- **Problem to solve**
For this exercise, reproduce the entries below exactly, but only from the line containing "- **Transfer Money**: Transfer" through the line containing "use of XCM, does not have to be adapted.", both included.

[[ Supplied records open ]]

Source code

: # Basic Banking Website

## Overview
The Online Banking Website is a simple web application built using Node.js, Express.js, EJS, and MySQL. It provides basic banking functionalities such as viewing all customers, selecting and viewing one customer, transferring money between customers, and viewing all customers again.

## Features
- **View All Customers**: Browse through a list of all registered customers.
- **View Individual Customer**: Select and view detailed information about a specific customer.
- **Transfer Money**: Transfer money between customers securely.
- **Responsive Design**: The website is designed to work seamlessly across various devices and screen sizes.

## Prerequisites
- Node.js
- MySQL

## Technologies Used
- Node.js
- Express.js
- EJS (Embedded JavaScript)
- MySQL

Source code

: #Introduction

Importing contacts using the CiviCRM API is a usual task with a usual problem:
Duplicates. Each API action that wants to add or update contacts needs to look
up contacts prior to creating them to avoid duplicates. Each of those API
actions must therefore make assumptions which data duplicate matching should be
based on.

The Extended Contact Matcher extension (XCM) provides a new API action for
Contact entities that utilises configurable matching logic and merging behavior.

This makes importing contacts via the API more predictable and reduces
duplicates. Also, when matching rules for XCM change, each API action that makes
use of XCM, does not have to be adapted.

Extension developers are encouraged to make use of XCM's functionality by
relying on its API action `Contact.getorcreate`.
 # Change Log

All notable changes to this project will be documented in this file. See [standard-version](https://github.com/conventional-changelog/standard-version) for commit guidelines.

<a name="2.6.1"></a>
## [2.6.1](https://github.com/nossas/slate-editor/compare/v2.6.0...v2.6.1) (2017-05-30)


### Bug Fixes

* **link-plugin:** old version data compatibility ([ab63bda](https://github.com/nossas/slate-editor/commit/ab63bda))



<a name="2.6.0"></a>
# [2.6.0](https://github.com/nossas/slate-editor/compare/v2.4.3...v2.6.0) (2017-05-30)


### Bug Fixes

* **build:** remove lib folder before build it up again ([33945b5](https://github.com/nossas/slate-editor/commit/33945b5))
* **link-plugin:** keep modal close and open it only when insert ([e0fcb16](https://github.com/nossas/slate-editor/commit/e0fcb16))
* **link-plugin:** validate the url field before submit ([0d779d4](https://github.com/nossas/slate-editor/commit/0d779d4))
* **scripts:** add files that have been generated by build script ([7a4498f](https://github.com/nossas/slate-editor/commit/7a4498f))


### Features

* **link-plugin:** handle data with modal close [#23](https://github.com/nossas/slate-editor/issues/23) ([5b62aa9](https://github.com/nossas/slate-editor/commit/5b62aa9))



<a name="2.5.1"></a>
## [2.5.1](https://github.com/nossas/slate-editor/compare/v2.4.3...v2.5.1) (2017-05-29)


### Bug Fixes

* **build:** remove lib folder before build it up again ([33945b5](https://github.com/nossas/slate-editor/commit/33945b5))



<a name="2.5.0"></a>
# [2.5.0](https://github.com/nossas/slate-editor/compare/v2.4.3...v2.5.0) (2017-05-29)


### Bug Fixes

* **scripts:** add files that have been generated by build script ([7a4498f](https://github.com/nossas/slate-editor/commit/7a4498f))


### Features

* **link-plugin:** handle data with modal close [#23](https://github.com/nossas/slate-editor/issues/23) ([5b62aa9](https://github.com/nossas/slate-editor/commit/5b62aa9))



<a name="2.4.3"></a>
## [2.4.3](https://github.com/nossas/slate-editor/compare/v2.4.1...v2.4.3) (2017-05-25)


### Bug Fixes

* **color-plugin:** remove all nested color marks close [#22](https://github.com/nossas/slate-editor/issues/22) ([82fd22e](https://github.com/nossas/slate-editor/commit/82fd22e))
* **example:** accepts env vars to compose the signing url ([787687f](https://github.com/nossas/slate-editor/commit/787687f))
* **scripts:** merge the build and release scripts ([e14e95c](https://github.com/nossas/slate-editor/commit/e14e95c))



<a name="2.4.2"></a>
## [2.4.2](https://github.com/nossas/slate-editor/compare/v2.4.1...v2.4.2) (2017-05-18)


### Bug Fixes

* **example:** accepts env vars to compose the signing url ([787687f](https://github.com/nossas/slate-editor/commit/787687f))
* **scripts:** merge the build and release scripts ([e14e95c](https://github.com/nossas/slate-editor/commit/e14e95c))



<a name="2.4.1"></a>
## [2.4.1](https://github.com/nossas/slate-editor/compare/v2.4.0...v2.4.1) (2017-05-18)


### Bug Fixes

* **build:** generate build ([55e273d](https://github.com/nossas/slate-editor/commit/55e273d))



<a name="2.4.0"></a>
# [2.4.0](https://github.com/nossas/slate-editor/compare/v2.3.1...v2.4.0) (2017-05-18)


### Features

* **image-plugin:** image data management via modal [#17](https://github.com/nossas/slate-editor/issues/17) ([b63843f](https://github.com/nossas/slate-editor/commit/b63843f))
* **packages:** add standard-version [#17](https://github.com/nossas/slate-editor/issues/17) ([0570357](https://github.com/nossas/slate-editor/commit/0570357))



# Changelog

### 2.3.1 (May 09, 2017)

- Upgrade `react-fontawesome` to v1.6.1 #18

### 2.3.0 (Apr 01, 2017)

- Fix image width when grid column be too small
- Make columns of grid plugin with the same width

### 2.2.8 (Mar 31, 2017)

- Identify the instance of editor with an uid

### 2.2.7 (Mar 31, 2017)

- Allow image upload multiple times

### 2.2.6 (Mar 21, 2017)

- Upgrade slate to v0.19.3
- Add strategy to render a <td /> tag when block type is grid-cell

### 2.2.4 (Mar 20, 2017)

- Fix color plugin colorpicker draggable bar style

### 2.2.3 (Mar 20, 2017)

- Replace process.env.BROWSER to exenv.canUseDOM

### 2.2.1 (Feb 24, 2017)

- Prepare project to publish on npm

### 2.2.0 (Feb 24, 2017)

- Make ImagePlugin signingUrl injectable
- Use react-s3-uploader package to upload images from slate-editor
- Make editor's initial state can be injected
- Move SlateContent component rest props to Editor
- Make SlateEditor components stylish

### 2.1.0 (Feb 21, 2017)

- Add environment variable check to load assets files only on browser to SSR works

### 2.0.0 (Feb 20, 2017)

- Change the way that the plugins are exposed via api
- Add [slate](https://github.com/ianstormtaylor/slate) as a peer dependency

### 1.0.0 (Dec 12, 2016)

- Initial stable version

[[ Supplied records closed ]]

- **Completed task**
- **Transfer Money**: Transfer money between customers securely.
- **Responsive Design**: The website is designed to work seamlessly across various devices and screen sizes.

## Prerequisites
- Node.js
- MySQL

## Technologies Used
- Node.js
- Express.js
- EJS (Embedded JavaScript)
- MySQL

Source code

: #Introduction

Importing contacts using the CiviCRM API is a usual task with a usual problem:
Duplicates. Each API action that wants to add or update contacts needs to look
up contacts prior to creating them to avoid duplicates. Each of those API
actions must therefore make assumptions which data duplicate matching should be
based on.

The Extended Contact Matcher extension (XCM) provides a new API action for
Contact entities that utilises configurable matching logic and merging behavior.

This makes importing contacts via the API more predictable and reduces
duplicates. Also, when matching rules for XCM change, each API action that makes
use of XCM, does not have to be adapted.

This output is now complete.